• PROBLEM DESCRIPTION:
Below is some data. Retype exactly the lines starting at the one with "Multilingual | large.pt |" and ending at the one with "Whispra supports all".

★ ★ ★ ★

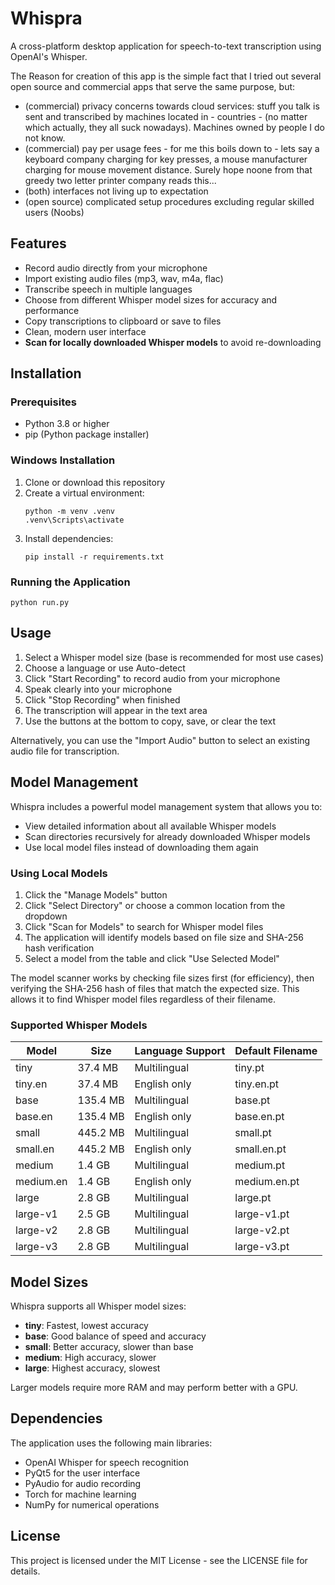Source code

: # Whispra

A cross-platform desktop application for speech-to-text transcription using OpenAI's Whisper.

The Reason for creation of this app is the simple fact that I tried out several open source and commercial apps that serve the same purpose, but:
- (commercial) privacy concerns towards cloud services: stuff you talk is sent and transcribed by machines located in - countries - (no matter which actually, they all suck nowadays). Machines owned by people I do not know. 
- (commercial) pay per usage fees - for me this boils down to - lets say a keyboard company charging for key presses, a mouse manufacturer charging for mouse movement distance. Surely hope noone from that greedy two letter printer company reads this...
- (both) interfaces not living up to expectation
- (open source) complicated setup procedures excluding regular skilled users (Noobs)


## Features

- Record audio directly from your microphone
- Import existing audio files (mp3, wav, m4a, flac)
- Transcribe speech in multiple languages
- Choose from different Whisper model sizes for accuracy and performance
- Copy transcriptions to clipboard or save to files
- Clean, modern user interface
- **Scan for locally downloaded Whisper models** to avoid re-downloading

## Installation

### Prerequisites

- Python 3.8 or higher
- pip (Python package installer)

### Windows Installation

1. Clone or download this repository
2. Create a virtual environment:
   ```
   python -m venv .venv
   .venv\Scripts\activate
   ```
3. Install dependencies:
   ```
   pip install -r requirements.txt
   ```

### Running the Application

```
python run.py
```

## Usage

1. Select a Whisper model size (base is recommended for most use cases)
2. Choose a language or use Auto-detect
3. Click "Start Recording" to record audio from your microphone
4. Speak clearly into your microphone
5. Click "Stop Recording" when finished
6. The transcription will appear in the text area
7. Use the buttons at the bottom to copy, save, or clear the text

Alternatively, you can use the "Import Audio" button to select an existing audio file for transcription.

## Model Management

Whispra includes a powerful model management system that allows you to:

- View detailed information about all available Whisper models
- Scan directories recursively for already downloaded Whisper models
- Use local model files instead of downloading them again

### Using Local Models

1. Click the "Manage Models" button
2. Click "Select Directory" or choose a common location from the dropdown
3. Click "Scan for Models" to search for Whisper model files
4. The application will identify models based on file size and SHA-256 hash verification
5. Select a model from the table and click "Use Selected Model"

The model scanner works by checking file sizes first (for efficiency), then verifying the SHA-256 hash of files that match the expected size. This allows it to find Whisper model files regardless of their filename.

### Supported Whisper Models

| Model | Size | Language Support | Default Filename |
|-------|------|------------------|------------------|
| tiny | 37.4 MB | Multilingual | tiny.pt |
| tiny.en | 37.4 MB | English only | tiny.en.pt |
| base | 135.4 MB | Multilingual | base.pt |
| base.en | 135.4 MB | English only | base.en.pt |
| small | 445.2 MB | Multilingual | small.pt |
| small.en | 445.2 MB | English only | small.en.pt |
| medium | 1.4 GB | Multilingual | medium.pt |
| medium.en | 1.4 GB | English only | medium.en.pt |
| large | 2.8 GB | Multilingual | large.pt |
| large-v1 | 2.5 GB | Multilingual | large-v1.pt |
| large-v2 | 2.8 GB | Multilingual | large-v2.pt |
| large-v3 | 2.8 GB | Multilingual | large-v3.pt |

## Model Sizes

Whispra supports all Whisper model sizes:

- **tiny**: Fastest, lowest accuracy
- **base**: Good balance of speed and accuracy
- **small**: Better accuracy, slower than base
- **medium**: High accuracy, slower
- **large**: Highest accuracy, slowest

Larger models require more RAM and may perform better with a GPU.

## Dependencies

The application uses the following main libraries:

- OpenAI Whisper for speech recognition
- PyQt5 for the user interface
- PyAudio for audio recording
- Torch for machine learning
- NumPy for numerical operations

## License

This project is licensed under the MIT License - see the LICENSE file for details.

★ ★ ★ ★

• ANSWER BELOW:
| large | 2.8 GB | Multilingual | large.pt |
| large-v1 | 2.5 GB | Multilingual | large-v1.pt |
| large-v2 | 2.8 GB | Multilingual | large-v2.pt |
| large-v3 | 2.8 GB | Multilingual | large-v3.pt |

## Model Sizes

Whispra supports all Whisper model sizes:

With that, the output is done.